La prescrizione dei crediti da lavoro  

La questione dei crediti da lavoro maturati e non rivendicati in costanza di rapporto di lavoro (regolato nell’art. 18 della L.300 modificato dalla legge n. 92/2012, successivamente modificato dal D.L. n. 23/2015 con il quale la reintegra nel posto di lavoro, a fronte di un licenziamento illegittimo era divenuta un’eccezione rispetto alla regola generale dell’indennizzo.

L’argomento era stato poi affrontato e risolto dalla Cassazione, con la sentenza n. 26246/2022, con una interpretazione che faceva, decorrere il termine di prescrizione dalla cessazione del rapporto di lavoro e non durante il suo svolgimento (come accadeva prima nelle imprese con un organico superiore alle 15 unità), ciò in assenza di qualsiasi intervento del Legislatore, pur in presenza di sollecitazioni pervenute da vari soggetti interessati.

La Cassazione aveva sottolineato come la progressiva riduzione della tutela reale avesse comportato una minore stabilità nel rapporto di lavoro esponendo il dipendente ad una condizione di soggezione, per una sorta di “metus reverentialis” che non lo rendeva libero di rivendicare i propri diritti.

I giudici erano giunti alla decisione dopo un excursus sugli indirizzi che la Corte Costituzionale aveva espresso negli anni precedenti con la sentenza n. 63/1966 che aveva affermato il principio che la prescrizione non potesse decorrere in costanza di rapporto di lavoro laddove il lavoratore si fosse venuto a trovare in una situazione di sudditanza materiale o psicologica con il rischio che una rivendicazione potesse, poi, innescare un provvedimento di licenziamento.

Con la sentenza n. 174/1972, successivamente, la Consulta aveva stabilito che esistevano alcuni rapporti dotati di stabilità reale, ove il differimento dei termini prescrizionali non era più giustificabile e, di conseguenza, poteva decorrere anche in costanza di contratto.

La prescrizione, per legge avviene entro cinque anni (art. 2946 c.c.) tutto ciò che viene corrisposto dal datore con una periodicità annuale o infra-annuale come, ad esempio, le retribuzioni e le loro differenze, le competenze per il lavoro straordinario o quelle di fine rapporto.

La prescrizione decennale nel nostro ordinamento, è residuale concretandosi, ad esempio, nel c.d. premio di invenzione o in richieste di denaro indipendenti ed autonome rispetto a quelle di natura stipendiale.

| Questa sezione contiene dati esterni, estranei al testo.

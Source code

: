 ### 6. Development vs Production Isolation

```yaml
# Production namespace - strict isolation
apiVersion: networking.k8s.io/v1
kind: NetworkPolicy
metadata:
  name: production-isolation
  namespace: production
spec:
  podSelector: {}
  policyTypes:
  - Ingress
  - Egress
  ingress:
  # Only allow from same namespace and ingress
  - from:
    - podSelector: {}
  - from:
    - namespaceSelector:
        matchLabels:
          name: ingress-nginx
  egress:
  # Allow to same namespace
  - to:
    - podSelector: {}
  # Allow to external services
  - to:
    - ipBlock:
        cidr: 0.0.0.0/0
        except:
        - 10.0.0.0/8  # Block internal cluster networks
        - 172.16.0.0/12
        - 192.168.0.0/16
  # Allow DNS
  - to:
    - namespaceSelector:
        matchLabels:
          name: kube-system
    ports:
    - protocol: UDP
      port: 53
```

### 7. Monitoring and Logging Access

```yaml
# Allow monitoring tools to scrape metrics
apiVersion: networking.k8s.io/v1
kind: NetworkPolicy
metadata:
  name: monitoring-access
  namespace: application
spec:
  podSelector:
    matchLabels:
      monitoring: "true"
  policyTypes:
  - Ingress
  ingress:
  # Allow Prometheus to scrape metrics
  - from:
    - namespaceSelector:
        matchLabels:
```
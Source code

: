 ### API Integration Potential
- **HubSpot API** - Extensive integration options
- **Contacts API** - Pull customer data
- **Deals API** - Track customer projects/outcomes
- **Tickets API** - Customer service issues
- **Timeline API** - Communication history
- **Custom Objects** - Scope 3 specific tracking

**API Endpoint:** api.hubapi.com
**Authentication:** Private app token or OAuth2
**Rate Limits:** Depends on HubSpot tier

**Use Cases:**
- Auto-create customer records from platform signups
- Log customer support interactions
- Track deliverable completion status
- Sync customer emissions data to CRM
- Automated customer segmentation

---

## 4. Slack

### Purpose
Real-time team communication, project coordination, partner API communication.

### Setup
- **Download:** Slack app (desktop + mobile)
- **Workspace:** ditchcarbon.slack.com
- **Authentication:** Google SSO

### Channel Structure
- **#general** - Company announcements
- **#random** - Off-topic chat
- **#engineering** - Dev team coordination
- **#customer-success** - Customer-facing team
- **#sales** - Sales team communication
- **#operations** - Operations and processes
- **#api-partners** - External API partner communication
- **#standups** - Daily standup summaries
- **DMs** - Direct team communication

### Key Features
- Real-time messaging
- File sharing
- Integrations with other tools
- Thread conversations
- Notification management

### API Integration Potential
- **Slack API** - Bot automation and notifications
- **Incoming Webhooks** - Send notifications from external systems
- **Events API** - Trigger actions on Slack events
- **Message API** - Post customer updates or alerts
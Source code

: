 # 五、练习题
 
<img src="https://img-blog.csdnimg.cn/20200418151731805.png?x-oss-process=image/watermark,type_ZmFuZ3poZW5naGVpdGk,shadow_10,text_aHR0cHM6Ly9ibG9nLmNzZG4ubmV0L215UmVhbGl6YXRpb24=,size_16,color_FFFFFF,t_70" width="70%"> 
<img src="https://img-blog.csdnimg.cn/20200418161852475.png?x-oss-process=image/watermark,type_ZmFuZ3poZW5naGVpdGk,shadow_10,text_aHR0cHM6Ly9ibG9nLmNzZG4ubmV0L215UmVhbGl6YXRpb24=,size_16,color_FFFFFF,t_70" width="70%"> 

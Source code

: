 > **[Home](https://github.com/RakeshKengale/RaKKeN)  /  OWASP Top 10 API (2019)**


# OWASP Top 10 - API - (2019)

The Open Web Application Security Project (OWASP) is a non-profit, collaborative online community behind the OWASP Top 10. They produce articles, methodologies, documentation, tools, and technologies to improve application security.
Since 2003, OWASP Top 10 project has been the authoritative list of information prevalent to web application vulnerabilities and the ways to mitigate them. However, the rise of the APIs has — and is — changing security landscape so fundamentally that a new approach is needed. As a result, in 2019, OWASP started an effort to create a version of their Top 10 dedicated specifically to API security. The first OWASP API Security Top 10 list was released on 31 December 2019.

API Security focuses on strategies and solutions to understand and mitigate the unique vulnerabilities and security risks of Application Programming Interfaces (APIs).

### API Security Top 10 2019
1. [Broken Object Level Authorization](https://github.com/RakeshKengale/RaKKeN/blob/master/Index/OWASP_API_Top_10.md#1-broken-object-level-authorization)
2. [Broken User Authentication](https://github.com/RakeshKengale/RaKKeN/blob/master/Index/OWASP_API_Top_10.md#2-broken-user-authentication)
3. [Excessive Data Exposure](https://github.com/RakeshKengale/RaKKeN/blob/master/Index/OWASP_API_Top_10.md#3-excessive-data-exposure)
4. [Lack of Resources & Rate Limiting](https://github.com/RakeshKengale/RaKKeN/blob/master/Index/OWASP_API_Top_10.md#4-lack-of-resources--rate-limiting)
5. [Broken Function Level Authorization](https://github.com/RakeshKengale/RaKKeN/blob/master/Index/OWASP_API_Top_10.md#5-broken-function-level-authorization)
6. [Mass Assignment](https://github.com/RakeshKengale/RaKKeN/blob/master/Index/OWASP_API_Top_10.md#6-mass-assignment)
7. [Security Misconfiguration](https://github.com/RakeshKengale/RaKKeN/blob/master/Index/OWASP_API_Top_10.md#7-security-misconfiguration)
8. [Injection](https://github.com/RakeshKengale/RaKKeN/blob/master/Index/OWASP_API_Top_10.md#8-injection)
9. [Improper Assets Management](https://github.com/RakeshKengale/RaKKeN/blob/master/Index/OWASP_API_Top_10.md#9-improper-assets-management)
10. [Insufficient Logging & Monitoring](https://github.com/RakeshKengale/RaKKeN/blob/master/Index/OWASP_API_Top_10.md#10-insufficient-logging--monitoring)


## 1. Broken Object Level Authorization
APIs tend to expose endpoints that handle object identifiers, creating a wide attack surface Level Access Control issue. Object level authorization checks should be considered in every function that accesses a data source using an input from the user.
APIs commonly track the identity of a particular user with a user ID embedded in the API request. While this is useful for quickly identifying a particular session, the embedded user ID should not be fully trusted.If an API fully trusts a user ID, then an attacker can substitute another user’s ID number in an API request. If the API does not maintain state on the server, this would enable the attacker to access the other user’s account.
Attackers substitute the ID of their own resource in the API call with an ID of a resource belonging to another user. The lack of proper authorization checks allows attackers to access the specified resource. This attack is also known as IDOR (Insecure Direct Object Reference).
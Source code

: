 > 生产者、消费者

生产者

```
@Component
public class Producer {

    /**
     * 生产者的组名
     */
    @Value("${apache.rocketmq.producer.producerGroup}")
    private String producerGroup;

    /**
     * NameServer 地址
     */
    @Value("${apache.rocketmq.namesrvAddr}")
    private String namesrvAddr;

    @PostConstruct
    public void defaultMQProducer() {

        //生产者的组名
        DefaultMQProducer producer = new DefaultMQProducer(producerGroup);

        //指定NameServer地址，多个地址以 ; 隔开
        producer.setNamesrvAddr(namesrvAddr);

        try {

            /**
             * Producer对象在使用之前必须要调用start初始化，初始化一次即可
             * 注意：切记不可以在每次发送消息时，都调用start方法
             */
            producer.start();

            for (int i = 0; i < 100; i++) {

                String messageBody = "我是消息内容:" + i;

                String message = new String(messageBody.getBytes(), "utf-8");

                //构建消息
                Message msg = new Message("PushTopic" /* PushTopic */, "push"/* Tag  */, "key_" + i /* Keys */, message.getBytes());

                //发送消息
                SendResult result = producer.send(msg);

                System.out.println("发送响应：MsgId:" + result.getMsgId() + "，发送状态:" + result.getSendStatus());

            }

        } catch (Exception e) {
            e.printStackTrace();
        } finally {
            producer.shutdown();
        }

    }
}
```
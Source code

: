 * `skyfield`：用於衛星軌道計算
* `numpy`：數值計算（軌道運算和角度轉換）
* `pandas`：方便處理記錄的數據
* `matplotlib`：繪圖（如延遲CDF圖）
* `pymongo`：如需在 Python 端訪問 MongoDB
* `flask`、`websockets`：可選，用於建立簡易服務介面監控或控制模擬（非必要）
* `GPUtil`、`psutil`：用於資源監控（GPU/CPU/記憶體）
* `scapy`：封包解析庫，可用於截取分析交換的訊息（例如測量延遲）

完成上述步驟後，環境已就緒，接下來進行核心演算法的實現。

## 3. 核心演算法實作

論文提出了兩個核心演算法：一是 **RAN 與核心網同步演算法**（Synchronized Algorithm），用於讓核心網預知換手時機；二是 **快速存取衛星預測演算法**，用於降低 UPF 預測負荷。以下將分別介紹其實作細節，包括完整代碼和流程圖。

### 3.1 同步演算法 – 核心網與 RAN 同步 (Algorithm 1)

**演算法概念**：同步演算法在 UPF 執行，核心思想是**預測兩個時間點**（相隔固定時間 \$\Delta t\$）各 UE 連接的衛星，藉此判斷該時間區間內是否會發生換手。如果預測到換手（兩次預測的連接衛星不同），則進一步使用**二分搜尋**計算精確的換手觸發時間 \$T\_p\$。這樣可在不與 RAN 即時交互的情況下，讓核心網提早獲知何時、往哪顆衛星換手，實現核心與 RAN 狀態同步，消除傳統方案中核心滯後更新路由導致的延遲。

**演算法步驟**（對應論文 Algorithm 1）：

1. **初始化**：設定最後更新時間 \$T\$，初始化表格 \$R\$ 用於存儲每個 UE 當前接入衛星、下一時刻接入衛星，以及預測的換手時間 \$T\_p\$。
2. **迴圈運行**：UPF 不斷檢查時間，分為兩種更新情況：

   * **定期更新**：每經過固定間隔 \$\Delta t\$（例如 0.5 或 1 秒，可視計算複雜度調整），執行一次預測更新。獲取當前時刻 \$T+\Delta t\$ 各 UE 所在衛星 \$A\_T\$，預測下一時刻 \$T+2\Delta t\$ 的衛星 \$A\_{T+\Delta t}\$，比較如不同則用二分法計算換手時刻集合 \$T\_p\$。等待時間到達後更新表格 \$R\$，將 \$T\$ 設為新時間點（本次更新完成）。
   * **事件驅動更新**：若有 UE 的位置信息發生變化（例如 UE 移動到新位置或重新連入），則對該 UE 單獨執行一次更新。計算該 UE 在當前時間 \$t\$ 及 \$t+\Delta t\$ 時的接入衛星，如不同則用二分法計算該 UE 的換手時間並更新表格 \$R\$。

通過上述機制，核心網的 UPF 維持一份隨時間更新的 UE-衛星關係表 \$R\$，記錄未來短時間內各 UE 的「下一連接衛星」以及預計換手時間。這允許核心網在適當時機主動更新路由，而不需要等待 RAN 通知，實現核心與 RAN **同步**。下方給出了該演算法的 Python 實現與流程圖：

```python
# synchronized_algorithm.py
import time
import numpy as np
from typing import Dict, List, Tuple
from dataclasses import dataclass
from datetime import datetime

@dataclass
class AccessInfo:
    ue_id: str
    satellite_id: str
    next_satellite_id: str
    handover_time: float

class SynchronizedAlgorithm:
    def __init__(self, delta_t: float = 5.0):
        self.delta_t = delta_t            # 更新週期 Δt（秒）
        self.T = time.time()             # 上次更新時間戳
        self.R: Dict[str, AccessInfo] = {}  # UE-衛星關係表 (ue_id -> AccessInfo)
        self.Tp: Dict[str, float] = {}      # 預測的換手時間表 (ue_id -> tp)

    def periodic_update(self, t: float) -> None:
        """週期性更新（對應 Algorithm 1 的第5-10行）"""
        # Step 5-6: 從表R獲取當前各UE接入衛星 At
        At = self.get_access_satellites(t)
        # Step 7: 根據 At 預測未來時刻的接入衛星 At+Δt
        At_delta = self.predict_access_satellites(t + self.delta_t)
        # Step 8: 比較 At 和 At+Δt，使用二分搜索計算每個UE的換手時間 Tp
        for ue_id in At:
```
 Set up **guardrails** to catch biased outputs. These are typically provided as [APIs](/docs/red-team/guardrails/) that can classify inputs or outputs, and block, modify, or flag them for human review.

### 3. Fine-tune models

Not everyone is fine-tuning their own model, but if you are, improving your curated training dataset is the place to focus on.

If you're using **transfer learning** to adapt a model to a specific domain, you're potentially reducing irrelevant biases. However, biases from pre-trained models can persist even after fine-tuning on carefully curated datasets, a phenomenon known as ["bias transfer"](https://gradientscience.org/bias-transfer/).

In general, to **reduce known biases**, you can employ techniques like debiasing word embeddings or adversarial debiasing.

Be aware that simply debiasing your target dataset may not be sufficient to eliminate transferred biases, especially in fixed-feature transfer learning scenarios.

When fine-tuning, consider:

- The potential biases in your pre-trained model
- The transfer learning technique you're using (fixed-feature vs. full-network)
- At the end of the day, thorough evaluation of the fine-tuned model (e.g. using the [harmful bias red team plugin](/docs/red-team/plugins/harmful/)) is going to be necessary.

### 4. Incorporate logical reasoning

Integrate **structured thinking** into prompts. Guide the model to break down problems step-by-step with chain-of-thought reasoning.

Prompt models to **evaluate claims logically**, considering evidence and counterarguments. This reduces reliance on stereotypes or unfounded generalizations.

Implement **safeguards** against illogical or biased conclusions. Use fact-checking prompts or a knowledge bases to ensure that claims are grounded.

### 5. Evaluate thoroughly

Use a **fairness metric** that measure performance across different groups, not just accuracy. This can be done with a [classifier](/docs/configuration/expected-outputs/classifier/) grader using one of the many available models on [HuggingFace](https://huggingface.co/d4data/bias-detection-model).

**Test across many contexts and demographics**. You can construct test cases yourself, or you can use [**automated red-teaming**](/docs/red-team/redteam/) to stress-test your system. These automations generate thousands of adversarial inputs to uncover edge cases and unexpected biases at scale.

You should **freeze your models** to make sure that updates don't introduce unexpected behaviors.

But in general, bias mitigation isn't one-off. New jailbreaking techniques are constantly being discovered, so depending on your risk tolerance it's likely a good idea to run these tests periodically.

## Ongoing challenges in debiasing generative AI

Per quanto riguarda i soci lavoratori delle cooperative per i quali, in passato, si erano formati indirizzi giurisprudenziali di tenore diverso, come si rileva dalla sentenza della Cassazione n. 27783/2022, ove si focalizzava l’attenzione sul fatto che il socio lavoratore, titolare di un rapporto associativo e, poi, di un rapporto di lavoro dipendente, ai sensi dell’art. 1, comma 3, della legge n. 142/2001, si trovava in una posizione di relativa stabilità, cosa che, poteva consentire la rivendicazione dei propri diritti economici anche in costanza di rapporto.

Nell’ ultima sentenza della stessa Corte, la n. 26958 dello scorso 7 ottobre, ha emesso un indirizzo opposto che si rinviene in altre decisioni maturate nel corso del 2023 (ad esempio, la n. 19493, la n. 21332 e la n. 25477), sostenendo che ai soci lavoratori si applica quanto deciso dallo stesso organismo giudiziario per gli altri lavoratori nel 2022: “completa assimilazione con il regime previsto per i lavoratori subordinati e decorrenza dei termini prescrizionali dal giorno in cui finisce il rapporto.”

Secondo la Cassazione, la disciplina speciale prevista dalla legge n. 142/2001 con entrambi i rapporti (quello associativo e quello di lavoro subordinato) non garantisce, in alcun modo, la stabilità del rapporto, in quanto la cooperativa può procedere al licenziamento del dipendente socio senza, procedere alla cancellazione del rapporto associativo.

Tale ragionamento è corretto poiché spesso, nel mondo variegato delle società cooperative, molti lavoratori, soprattutto extra comunitari, si trovano “associati” senza rendersene conto (a volte si “estorce” la firma di adesione al momento dell’assunzione) e molte strutture datoriali nascono e muoiono nel giro di poco tempo (magari perché, legate a singoli appalti) per poi rinascere sotto altra veste poco tempo dopo, lasciando insoluti una serie di debiti sia nei confronti degli ex dipendenti che, dell’Erario e degli Istituti previdenziali.